##### Information

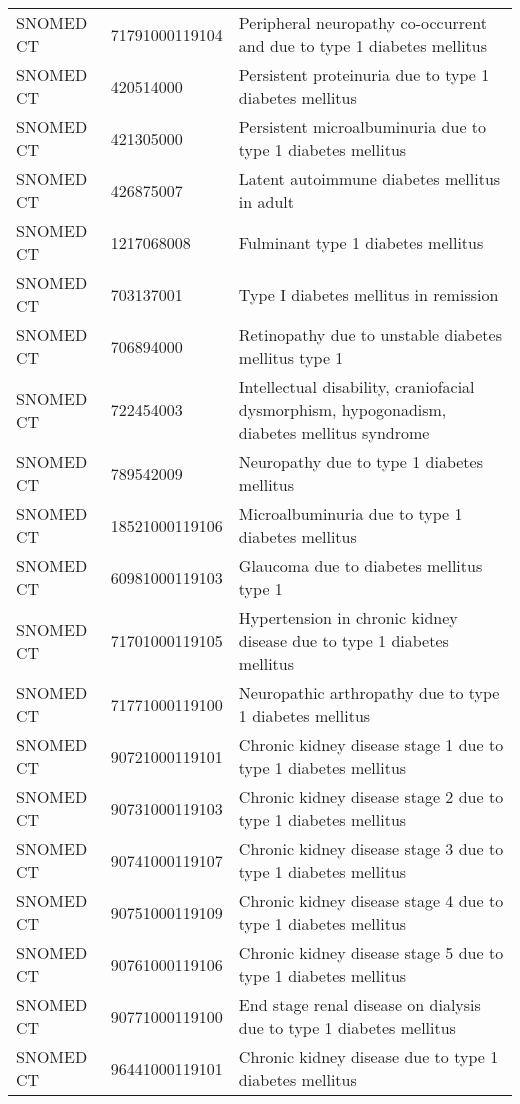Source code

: \begin{longtable}{p{}p{}p{}}
  SNOMED CT & 71791000119104 & Peripheral neuropathy co-occurrent and due to type 1 diabetes mellitus \\ 
  SNOMED CT & 420514000 & Persistent proteinuria due to type 1 diabetes mellitus \\ 
  SNOMED CT & 421305000 & Persistent microalbuminuria due to type 1 diabetes mellitus \\ 
  SNOMED CT & 426875007 & Latent autoimmune diabetes mellitus in adult \\ 
  SNOMED CT & 1217068008 & Fulminant type 1 diabetes mellitus \\ 
  SNOMED CT & 703137001 & Type I diabetes mellitus in remission \\ 
  SNOMED CT & 706894000 & Retinopathy due to unstable diabetes mellitus type 1 \\ 
  SNOMED CT & 722454003 & Intellectual disability, craniofacial dysmorphism, hypogonadism, diabetes mellitus syndrome \\ 
  SNOMED CT & 789542009 & Neuropathy due to type 1 diabetes mellitus \\ 
  SNOMED CT & 18521000119106 & Microalbuminuria due to type 1 diabetes mellitus \\ 
  SNOMED CT & 60981000119103 & Glaucoma due to diabetes mellitus type 1 \\ 
  SNOMED CT & 71701000119105 & Hypertension in chronic kidney disease due to type 1 diabetes mellitus \\ 
  SNOMED CT & 71771000119100 & Neuropathic arthropathy due to type 1 diabetes mellitus \\ 
  SNOMED CT & 90721000119101 & Chronic kidney disease stage 1 due to type 1 diabetes mellitus \\ 
  SNOMED CT & 90731000119103 & Chronic kidney disease stage 2 due to type 1 diabetes mellitus \\ 
  SNOMED CT & 90741000119107 & Chronic kidney disease stage 3 due to type 1 diabetes mellitus \\ 
  SNOMED CT & 90751000119109 & Chronic kidney disease stage 4 due to type 1 diabetes mellitus \\ 
  SNOMED CT & 90761000119106 & Chronic kidney disease stage 5 due to type 1 diabetes mellitus \\ 
  SNOMED CT & 90771000119100 & End stage renal disease on dialysis due to type 1 diabetes mellitus \\ 
  SNOMED CT & 96441000119101 & Chronic kidney disease due to type 1 diabetes mellitus \\ 

\end{longtable}
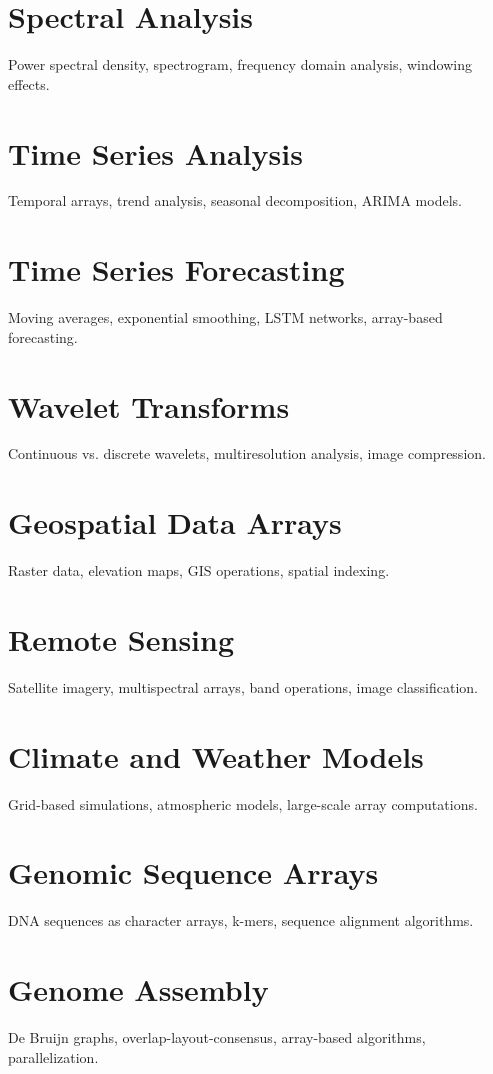 \chapter{Spectral Analysis}
Power spectral density, spectrogram, frequency domain analysis, windowing effects.

\chapter{Time Series Analysis}
Temporal arrays, trend analysis, seasonal decomposition, ARIMA models.

\chapter{Time Series Forecasting}
Moving averages, exponential smoothing, LSTM networks, array-based forecasting.

\chapter{Wavelet Transforms}
Continuous vs. discrete wavelets, multiresolution analysis, image compression.


\chapter{Geospatial Data Arrays}
Raster data, elevation maps, GIS operations, spatial indexing.

\chapter{Remote Sensing}
Satellite imagery, multispectral arrays, band operations, image classification.

\chapter{Climate and Weather Models}
Grid-based simulations, atmospheric models, large-scale array computations.

\chapter{Genomic Sequence Arrays}
DNA sequences as character arrays, k-mers, sequence alignment algorithms.

\chapter{Genome Assembly}
De Bruijn graphs, overlap-layout-consensus, array-based algorithms, parallelization.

##########

**What is needed**
Write out each entry exactly; any pictures stay out of the copy.

**Task result**
Source code

: \begin{longtable}{p{}p{}p{}}
  SNOMED CT & 71791000119104 & Peripheral neuropathy co-occurrent and due to type 1 diabetes mellitus \\ 
  SNOMED CT & 420514000 & Persistent proteinuria due to type 1 diabetes mellitus \\ 
  SNOMED CT & 421305000 & Persistent microalbuminuria due to type 1 diabetes mellitus \\ 
  SNOMED CT & 426875007 & Latent autoimmune diabetes mellitus in adult \\ 
  SNOMED CT & 1217068008 & Fulminant type 1 diabetes mellitus \\ 
  SNOMED CT & 703137001 & Type I diabetes mellitus in remission \\ 
  SNOMED CT & 706894000 & Retinopathy due to unstable diabetes mellitus type 1 \\ 
  SNOMED CT & 722454003 & Intellectual disability, craniofacial dysmorphism, hypogonadism, diabetes mellitus syndrome \\ 
  SNOMED CT & 789542009 & Neuropathy due to type 1 diabetes mellitus \\ 
  SNOMED CT & 18521000119106 & Microalbuminuria due to type 1 diabetes mellitus \\ 
  SNOMED CT & 60981000119103 & Glaucoma due to diabetes mellitus type 1 \\ 
  SNOMED CT & 71701000119105 & Hypertension in chronic kidney disease due to type 1 diabetes mellitus \\ 
  SNOMED CT & 71771000119100 & Neuropathic arthropathy due to type 1 diabetes mellitus \\ 
  SNOMED CT & 90721000119101 & Chronic kidney disease stage 1 due to type 1 diabetes mellitus \\ 
  SNOMED CT & 90731000119103 & Chronic kidney disease stage 2 due to type 1 diabetes mellitus \\ 
  SNOMED CT & 90741000119107 & Chronic kidney disease stage 3 due to type 1 diabetes mellitus \\ 
  SNOMED CT & 90751000119109 & Chronic kidney disease stage 4 due to type 1 diabetes mellitus \\ 
  SNOMED CT & 90761000119106 & Chronic kidney disease stage 5 due to type 1 diabetes mellitus \\ 
  SNOMED CT & 90771000119100 & End stage renal disease on dialysis due to type 1 diabetes mellitus \\ 
  SNOMED CT & 96441000119101 & Chronic kidney disease due to type 1 diabetes mellitus \\ 

\end{longtable}
 \chapter{Spectral Analysis}
Power spectral density, spectrogram, frequency domain analysis, windowing effects.

\chapter{Time Series Analysis}
Temporal arrays, trend analysis, seasonal decomposition, ARIMA models.

\chapter{Time Series Forecasting}
Moving averages, exponential smoothing, LSTM networks, array-based forecasting.

\chapter{Wavelet Transforms}
Continuous vs. discrete wavelets, multiresolution analysis, image compression.


\chapter{Geospatial Data Arrays}
Raster data, elevation maps, GIS operations, spatial indexing.

\chapter{Remote Sensing}
Satellite imagery, multispectral arrays, band operations, image classification.

\chapter{Climate and Weather Models}
Grid-based simulations, atmospheric models, large-scale array computations.

\chapter{Genomic Sequence Arrays}
DNA sequences as character arrays, k-mers, sequence alignment algorithms.

\chapter{Genome Assembly}
De Bruijn graphs, overlap-layout-consensus, array-based algorithms, parallelization.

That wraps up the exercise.